Nuci’s face clouded, piqued from the last visit to Grace Matuanakotta’s home to finalize wedding plans between the two families. Nuci still smarted from Lauren’s overly gracious servings of the steamed rice finger dish that Grace had prepared. Nuci flared, hands on hips, ‘It’s only migrant street-vendor food…and if you prefer that Minahasa woman’s cooking to mine then why not just say so?’ She stormed from the kitchen before her husband could defend himself, mumbling as she bustled down the hallway.

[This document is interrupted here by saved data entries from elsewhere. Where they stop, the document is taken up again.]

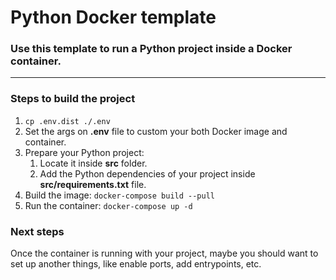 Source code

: # Python Docker template

### Use this template to run a Python project inside a Docker container.

---

### Steps to build the project

1. `cp .env.dist ./.env`
2. Set the args on __.env__ file to custom your both Docker image and container.
3. Prepare your Python project:
   1. Locate it inside __src__ folder.
   2. Add the Python dependencies of your project inside __src/requirements.txt__ file.
4. Build the image: `docker-compose build --pull`
5. Run the container: `docker-compose up -d`

### Next steps

Once the container is running with your project, maybe you should want to set up another things, like enable ports, add entrypoints, etc.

Nuci’s mercurial mood swing had been triggered more by her husband’s wish for their daughter to marry within the pela gandung, a centuries’ old, Moluccan inter-village alliance social-bond structure that was based on an idiom of kinship, than Lauren’s penchant for the banana-leaf-wrapped delicacy. Pela villagers exchanged mutually binding oaths and had been known to drink one another’s blood at the conclusion of a pact. Before Javanese migrants had inundated the province, Moluccan Christians and Muslims had lived in relative harmony, the tranquility of interfaith relations protected by the pela alliance system. Under pela tradition, a village of one faith was “twinned” with a village of the other, with both charged to defend the others interests in the event of conflict.
Intermarriage between members of pela-tied villages was taboo, Nuci’s husband having successfully arranged for an exception arguing that Grace Matuanakotta had migrated into the area from Minahasa in the north, and her son could therefore be considered outside the pela constraints. Although Nuci sympathized with her daughter, accepting that her choices were severely limited due to the increasing number of pela villages listed within their fold, Nuci was obstinately against the match – fearful that Grace’s contumacious son Johanis, whose rebellious pursuits had placed him directly in the local authorities’ sights, was destined for tragedy.
At first, the village elders had been unreceptive to Lauren’s pleas on behalf of Lisa, arguing that it was a person’s village affiliation that determined with whom a person is pela, as reckoned patrilineally. Eventually, because Grace was now widowed and the elders harbored a desire to see the end of her son’s presence in their village the elders acquiesced, and the marriage plans moved forward – the meeting between the two families that day scheduled to finalize the wedding arrangements.